Anyone near Culpeper, Virginia? 

There is a Baxter Scientific Fume Hood up for Auction and no one is bidding on it. Current price....a penny....

http://rasmuscatalog.com/cgi-bin/mnlist.cgi?rasmus1523/10883


Also, a Fisher Hamilton SafeAire Fume Hood for 2 pennies..... Again. No One Bidding on these.
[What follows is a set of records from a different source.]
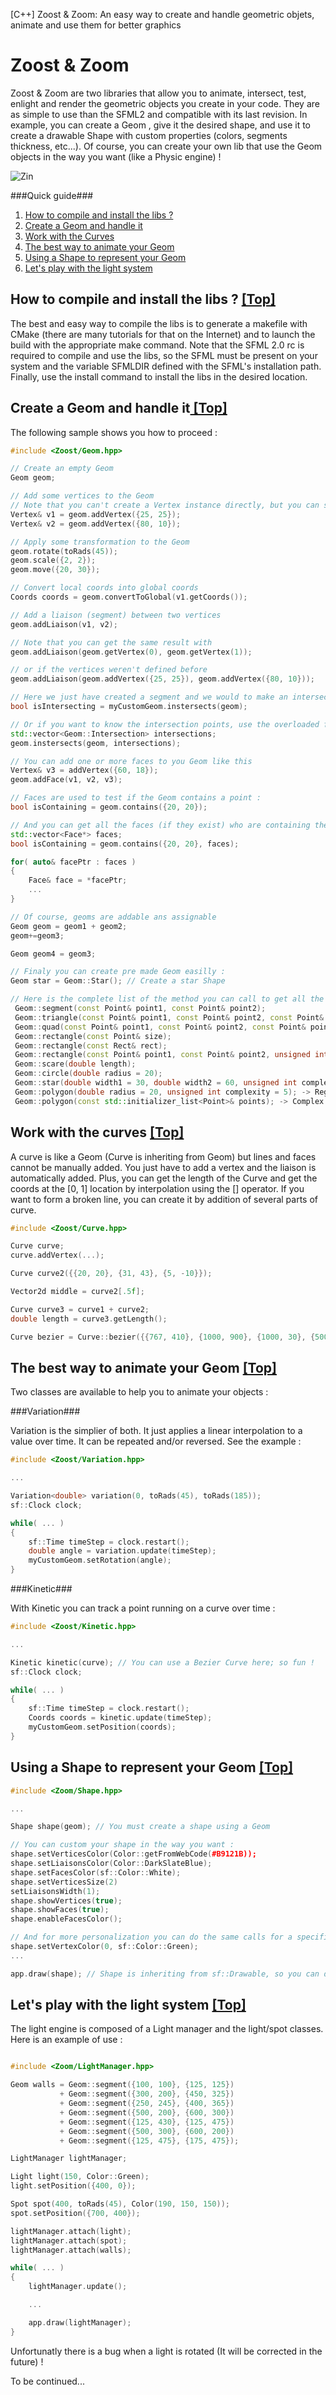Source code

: [C++] Zoost & Zoom: An easy way to create and handle geometric objets, animate and use them for better graphics 


# Zoost & Zoom

Zoost & Zoom are two libraries that allow you to animate, intersect, test, enlight and render the geometric objects you create in your code. They are as simple to use than the SFML2 and compatible with its last revision.
In example, you can create a Geom , give it the desired shape, and use it to create a drawable Shape with custom properties (colors, segments thickness, etc...).
Of course, you can create your own lib that use the Geom objects in the way you want (like a Physic engine) !

![Zin](http://uppix.net/1/d/f/de6652b31c9e7133cdd84c8aacd6d.png)

###Quick guide###

1. [How to compile and install the libs ?](#howto)
2. [Create a Geom and handle it](#geom)
3. [Work with the Curves](#curve)
4. [The best way to animate your Geom](#animation)
5. [Using a Shape to represent your Geom](#shape)
6. [Let's play with the light system](#light)


## <a name="howto" />How to compile and install the libs ? [ [Top] ](#top)

The best and easy way to compile the libs is to generate a makefile with CMake (there are many tutorials for that on the Internet) and to launch the build with the appropriate make command. Note that the SFML 2.0 rc is required to compile and use the libs, so the SFML must be present on your system and the variable SFMLDIR defined with the SFML's installation path.
Finally, use the install command to install the libs in the desired location.

## <a name="geom" />Create a Geom and handle it[ [Top] ](#top)

The following sample shows you how to proceed :

```cpp
#include <Zoost/Geom.hpp>

// Create an empty Geom
Geom geom; 

// Add some vertices to the Geom
// Note that you can't create a Vertex instance directly, but you can store its reference (returned by the addVertex method) for a later use
Vertex& v1 = geom.addVertex({25, 25});
Vertex& v2 = geom.addVertex({80, 10});

// Apply some transformation to the Geom
geom.rotate(toRads(45));
geom.scale({2, 2});
geom.move({20, 30});

// Convert local coords into global coords
Coords coords = geom.convertToGlobal(v1.getCoords());

// Add a liaison (segment) between two vertices
geom.addLiaison(v1, v2);

// Note that you can get the same result with
geom.addLiaison(geom.getVertex(0), geom.getVertex(1));

// or if the vertices weren't defined before
geom.addLiaison(geom.addVertex({25, 25}), geom.addVertex({80, 10}));

// Here we just have created a segment and we would to make an intersection test with another geom. Just do like that
bool isIntersecting = myCustomGeom.instersects(geom);

// Or if you want to know the intersection points, use the overloaded function :
std::vector<Geom::Intersection> intersections;
geom.instersects(geom, intersections);

// You can add one or more faces to you Geom like this
Vertex& v3 = addVertex({60, 18});
geom.addFace(v1, v2, v3);

// Faces are used to test if the Geom contains a point :
bool isContaining = geom.contains({20, 20});

// And you can get all the faces (if they exist) who are containing the point like that :
std::vector<Face*> faces;
bool isContaining = geom.contains({20, 20}, faces);

for( auto& facePtr : faces )
{
    Face& face = *facePtr;
    ...
}

// Of course, geoms are addable ans assignable
Geom geom = geom1 + geom2;
geom+=geom3;

Geom geom4 = geom3;

// Finaly you can create pre made Geom easilly :
Geom star = Geom::Star(); // Create a star Shape

// Here is the complete list of the method you can call to get all the pre made Geom :
 Geom::segment(const Point& point1, const Point& point2);
 Geom::triangle(const Point& point1, const Point& point2, const Point& point3);
 Geom::quad(const Point& point1, const Point& point2, const Point& point3, const Point& point4);
 Geom::rectangle(const Point& size);
 Geom::rectangle(const Rect& rect);
 Geom::rectangle(const Point& point1, const Point& point2, unsigned int width);
 Geom::scare(double length);
 Geom::circle(double radius = 20);
 Geom::star(double width1 = 30, double width2 = 60, unsigned int complexity = 5);
 Geom::polygon(double radius = 20, unsigned int complexity = 5); -> Regular polygon
 Geom::polygon(const std::initializer_list<Point>& points); -> Complex polygon (convex & concav)

```

## <a name="curve" />Work with the curves [ [Top] ](#top)

A curve is like a Geom (Curve is inheriting from Geom) but lines and faces cannot be manually added.
You just have to add a vertex and the liaison is automatically added. Plus, you can get the length of the Curve and get the coords at the [0, 1] location by interpolation using the [] operator. If you want to form a broken line, you can create it by addition of several parts of curve.

```cpp
#include <Zoost/Curve.hpp>

Curve curve;
curve.addVertex(...);

Curve curve2({{20, 20}, {31, 43}, {5, -10}});

Vector2d middle = curve2[.5f];

Curve curve3 = curve1 + curve2;
double length = curve3.getLength();

Curve bezier = Curve::bezier({{767, 410}, {1000, 900}, {1000, 30}, {500, 30}, {1, 30}, {50, 560}, {169, 410}}); // This coords are the control points of the Bezier curve

```

## <a name="animation" />The best way to animate your Geom [ [Top] ](#top)

Two classes are available to help you to animate your objects :

###Variation###

Variation is the simplier of both. It just applies a linear interpolation to a value over time. It can be repeated and/or reversed.
See the example :

```cpp
#include <Zoost/Variation.hpp>

...

Variation<double> variation(0, toRads(45), toRads(185));
sf::Clock clock;

while( ... )
{
    sf::Time timeStep = clock.restart();
    double angle = variation.update(timeStep);
    myCustomGeom.setRotation(angle);
}

```

###Kinetic###

With Kinetic you can track a point running on a curve over time :

```cpp
#include <Zoost/Kinetic.hpp>

...

Kinetic kinetic(curve); // You can use a Bezier Curve here; so fun !
sf::Clock clock;

while( ... )
{
    sf::Time timeStep = clock.restart();
    Coords coords = kinetic.update(timeStep);
    myCustomGeom.setPosition(coords);
}

```

## <a name="shape" />Using a Shape to represent your Geom [ [Top] ](#top)

```cpp
#include <Zoom/Shape.hpp>

...

Shape shape(geom); // You must create a shape using a Geom

// You can custom your shape in the way you want :
shape.setVerticesColor(Color::getFromWebCode(#B9121B));
shape.setLiaisonsColor(Color::DarkSlateBlue);
shape.setFacesColor(sf::Color::White);
shape.setVerticesSize(2)
setLiaisonsWidth(1);
shape.showVertices(true);
shape.showFaces(true);
shape.enableFacesColor();

// And for more personalization you can do the same calls for a specific item (Vertex/Liaison/Face) :
shape.setVertexColor(0, sf::Color::Green);
...

app.draw(shape); // Shape is inheriting from sf::Drawable, so you can draw it directly in a sf::RenderTarget

```

## <a name="light" />Let's play with the light system [ [Top] ](#top)

The light engine is composed of a Light manager and the light/spot classes.
Here is an example of use :

```cpp

#include <Zoom/LightManager.hpp>

Geom walls = Geom::segment({100, 100}, {125, 125})
           + Geom::segment({300, 200}, {450, 325})
           + Geom::segment({250, 245}, {400, 365})
           + Geom::segment({500, 200}, {600, 300})
           + Geom::segment({125, 430}, {125, 475})
           + Geom::segment({500, 300}, {600, 200})
           + Geom::segment({125, 475}, {175, 475});

LightManager lightManager;

Light light(150, Color::Green);
light.setPosition({400, 0});

Spot spot(400, toRads(45), Color(190, 150, 150));
spot.setPosition({700, 400});

lightManager.attach(light);
lightManager.attach(spot);
lightManager.attach(walls);

while( ... )
{
    lightManager.update();

    ...

    app.draw(lightManager);
}

```

Unfortunatly there is a bug when a light is rotated (It will be corrected in the future) !

To be continued...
http://rasmuscatalog.com/cgi-bin/mnlist.cgi?rasmus1523/10891


Lots of Lab Equipment and no one seems to be bidding on these items. So if your interested and live near Culpeper, check out Rasmus Auctions. The lab equipment auction starts closing Wednesday, March 27 at 11 am. I am in no way affiliated with this company, just thought this type of equipment could be useful to some of our members here on GRF.


----------



## Woodworker1997 (Mar 22, 2013)

Looks like the first one just uses filters and recyces the air back into the room.
second one looks like a future rust bucket :lol: 

Derek


----------



## kane333 (Mar 22, 2013)

I agree alot of the items are older models but for a penny? Even a few dollars per item could be worth while to someone who lives near there.


----------



## Smack (Mar 22, 2013)

The SafeAire is top of the line design and the one you want, don't let it slip away. The construction is steel frame with plastic walls inside and will not rust unless you have open acids and no ventilation. With the proper ventilation, fumes will never touch the framework. That is a very nice hood, but you'll also need to address cabinetry and counter top. If you've got the money, and you end up with it, contact the company Nycom, Inc. tell them what you have and price you base cabinets, chemical proof top and ventilation.


----------



## kane333 (Mar 27, 2013)

Unfortunately, I live too far from this auction site or I would have bid on it. It sold for 1 penny.


----------